Born and raised in New York City, Founder, Shantel Sosa is an interdisciplinary Afro-latinx artist. She has worked for the past three years on Nuestra Gente del Bronx a solo project. This multiyear series is a cross cultural and cross generational archive of Bronx youth and young adults. In 2019, she expanded her work from portrait photography to a documentary style. As a first generation Dominican-American her identity is deeply intertwined with her outlook as an activist and artist.
Nuestra Gente del Bronx or "Our People From the Bronx" is solo photography project that was started in 2017. With the goal of reflecting the talent, intuitive thinking, artistry and entrepreneurship that comes from the Bronx, Sosa focused on countering bias, prejudice, and preconceived notions about the Bronx and its residents. This project created a platform for young black and brown Bronx natives to use their stories to rebuild their community and connect with one another and continues as a multiyear series.
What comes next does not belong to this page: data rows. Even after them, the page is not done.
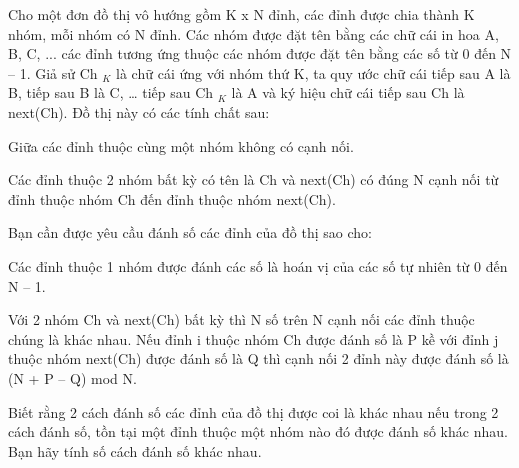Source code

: Cho một đơn đồ thị vô hướng gồm K x N đỉnh, các đỉnh được chia thành K nhóm, mỗi nhóm có N đỉnh. Các nhóm được đặt tên bằng các chữ cái in hoa A, B, C, ... các đỉnh tương ứng thuộc các nhóm được đặt tên bằng các số từ 0 đến N – 1. Giả sử Ch   $_    K   $   là chữ cái ứng với nhóm thứ K, ta quy ước chữ cái tiếp sau A là B, tiếp sau B là C, … tiếp sau Ch   $_    K   $   là A và ký hiệu chữ cái tiếp sau Ch là next(Ch). Đồ thị này có các tính chất sau:  

   Giữa các đỉnh thuộc cùng một nhóm không có cạnh nối.  

   Các đỉnh thuộc 2 nhóm bất kỳ có tên là Ch và next(Ch) có đúng N cạnh nối từ đỉnh thuộc nhóm Ch đến đỉnh thuộc nhóm next(Ch).  

   Bạn cần được yêu cầu đánh số các đỉnh của đồ thị sao cho:  

   Các đỉnh thuộc 1 nhóm được đánh các số là hoán vị của các số tự nhiên từ 0 đến N – 1.  

   Với 2 nhóm Ch và next(Ch) bất kỳ thì N số trên N cạnh nối các đỉnh thuộc chúng là khác nhau. Nếu đỉnh i thuộc nhóm Ch được đánh số là P kề với đỉnh j thuộc nhóm next(Ch) được đánh số là Q thì cạnh nối 2 đỉnh này được đánh số là (N + P – Q) mod N.  

   Biết rằng 2 cách đánh số các đỉnh của đồ thị được coi là khác nhau nếu trong 2 cách đánh số, tồn tại một đỉnh thuộc một nhóm nào đó được đánh số khác nhau. Bạn hãy tính số cách đánh số khác nhau.  

\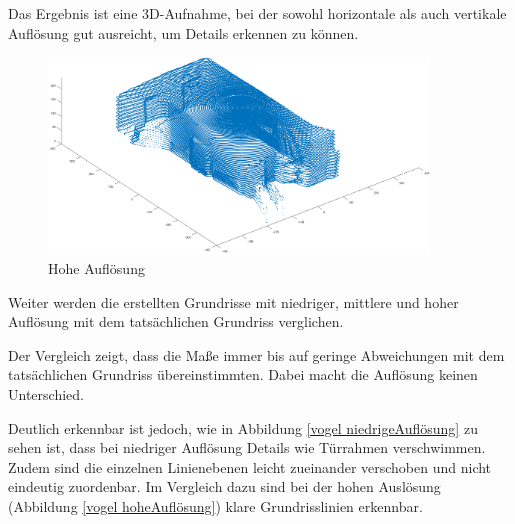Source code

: Das Ergebnis ist eine 3D-Aufnahme, bei der sowohl horizontale als auch vertikale Auflösung gut ausreicht, um Details erkennen zu können.

\begin{figure}[H]
	\centering
	\includegraphics[width=0.9\textwidth]{images/Validierung/Aufloesungen/hoch.png}
	\caption{Hohe Auflösung}
	\label{hoch}
\end{figure}


Weiter werden die erstellten Grundrisse mit niedriger, mittlere und hoher Auflösung mit dem tatsächlichen Grundriss verglichen.

Der Vergleich zeigt, dass die Maße immer bis auf geringe Abweichungen mit dem tatsächlichen Grundriss übereinstimmten. Dabei macht die Auflösung keinen Unterschied. 

Deutlich erkennbar ist jedoch, wie in Abbildung \ref{vogel niedrigeAuflösung} zu sehen ist, dass bei niedriger Auflösung Details wie Türrahmen verschwimmen. Zudem sind die einzelnen Linienebenen leicht zueinander verschoben und nicht eindeutig zuordenbar.
Im Vergleich dazu sind bei der hohen Auslösung (Abbildung \ref{vogel hoheAuflösung}) klare Grundrisslinien erkennbar.


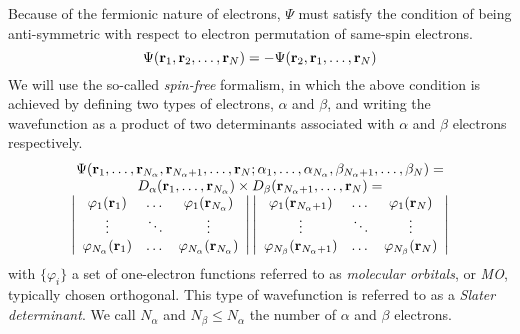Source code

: \documentclass[./thesis.tex]{subfiles}
\begin{document}
Because of the fermionic nature of electrons, $\Psi$ must satisfy the condition of being anti-symmetric with respect to electron permutation of same-spin electrons.
\begin{equation}
\Psi({\bf r}_1, {\bf r}_2,\dots,{\bf r}_N) = -\Psi({\bf r}_2, {\bf r}_1,\dots,{\bf r}_N)
\end{equation}
We will use the so-called \emph{spin-free} formalism, in which the above condition is achieved by defining two types of electrons, $\alpha$ and $\beta$, and writing the wavefunction as a product of two determinants associated with $\alpha$ and $\beta$ electrons respectively.
\begin{equation}
\begin{array}{c}
 \Psi({\bf r}_1,\dots,{\bf r}_{{N_\alpha}},{\bf r}_{{N_\alpha}+1},\dots,{\bf r}_N;
      \alpha_1,\dots,\alpha_{{N_\alpha}},\beta_{{N_\alpha}+1},\dots,\beta_N) = \\
D_\alpha({\bf r}_1,\dots,{\bf r}_{{N_\alpha}}) \times D_\beta({\bf r}_{{N_\alpha}+1},\dots,{\bf r}_N) = \\
\left|
 \begin{array}{ccc}
 \varphi_1({\bf r}_1) & \dots & \varphi_1({\bf r}_{{N_\alpha}}) \\
 \vdots               & \ddots &   \vdots             \\
 \varphi_{{N_\alpha}}({\bf r}_1) & \dots & \varphi_{{N_\alpha}}({\bf r}_{{N_\alpha}}) \\
 \end{array}
\right|
\left|
 \begin{array}{ccc}
 \varphi_1({\bf r}_{{N_\alpha}+1}) & \dots & \varphi_1({\bf r}_{N}) \\
 \vdots               & \ddots &   \vdots             \\
 \varphi_{N_\beta}({\bf r}_{{N_\alpha}+1}) & \dots & \varphi_{N_\beta}({\bf r}_{N}) \\
 \end{array}
\right| \\ 
\end{array} \\
\label{eq:slater}
\end{equation}
with $\{ \varphi_i \}$ a set of one-electron functions referred to as \emph{molecular orbitals}, or \emph{MO}, typically chosen orthogonal. This type of wavefunction is referred to as a \emph{Slater determinant}. We call $N_\alpha$ and $N_\beta \leq N_\alpha$ the number of $\alpha$ and $\beta$ electrons.
\end{document}
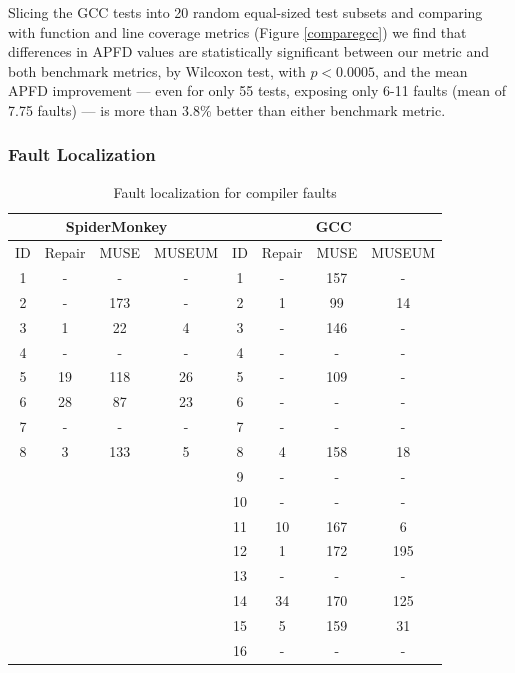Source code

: Slicing the GCC tests into 20 random equal-sized test subsets and comparing with function and line coverage metrics (Figure \ref{comparegcc}) we find that differences in APFD values are statistically significant between our metric and both benchmark metrics, by Wilcoxon test, with $p < 0.0005$, and the mean APFD improvement --- even for only 55 tests, exposing only 6-11 faults (mean of 7.75 faults) --- is more than 3.8\% better than either benchmark metric.


\subsubsection{Fault Localization}

\begin{table}
\caption{Fault localization for compiler faults}
\centering
{\scriptsize
\begin{tabular}{|c||c|c|c||c||c|c|c|}
\hline
\multicolumn{4}{|c||}{SpiderMonkey}&\multicolumn{4}{|c|}{GCC}\\
\hline
ID& Repair & MUSE & MUSEUM & ID & Repair & MUSE & MUSEUM \\
\hline
1 & - & - & - &         1 & - & 157 & -\\
2 & - & 173 & - &     2 & 1 & 99 & 14\\
3 & 1 & 22 & 4 &       3 & - & 146 & -\\
4 & - & - & - &         4 &  - & - & -\\
5 & 19 & 118 & 26 & 5 & - & 109 & -\\
6 & 28 & 87 & 23 &   6 & - & - & -\\
7 & - & - & - &         7 & - & - & -\\
8 & 3 & 133 & 5 &     8 & 4 & 158 & 18\\
& & & & 9 & - & - & -\\
& & & & 10 & - & - & -\\
& & & & 11 & 10 & 167 & 6\\
& & & & 12 & 1 & 172 & 195\\
& & & & 13 & - & - & -\\
& & & & 14 & 34 & 170 & 125\\
& & & & 15 &  5 & 159 & 31\\
& & & & 16 & - & - & -\\
\hline
\end{tabular}
}
\label{bothtable}
\end{table}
Be Your Dream is a movement based photography collection. In collaboration with the WHAS Cultural Arts Center in Washington Heights, NY and their director Kelly Garcia, Shantel Sosa expanded on her NGBX project. Through both sharing and creating her at we have the capacity to build a stronger community, to inspire others and ensure our neighbors and youth know there dreams are not only possible but they are within reach. Rather than focus on white collar narratives of success we should empower youth to pursue their passions. The funding raised from this exhibition went directly to support the young artists and dancers at WHAS.
BlackINwhite -a cross cultural collection- draws from life experiences growing up as an Afro-latina in white America. The art of being Black or Latinx in white spaces is a art of survival. The creative work of this collection demands insight, respect, sensitivity and rigor. To transform these spaces that were built by black arms but filled by white shadows, one must recognize that the fruits of black labor were picked for the wrong hands. These photos picture a historic region of Middletown, CT. Many of the homes featured in these photos were within the Beman Triangle and later became some the first properties owned by freed slaves.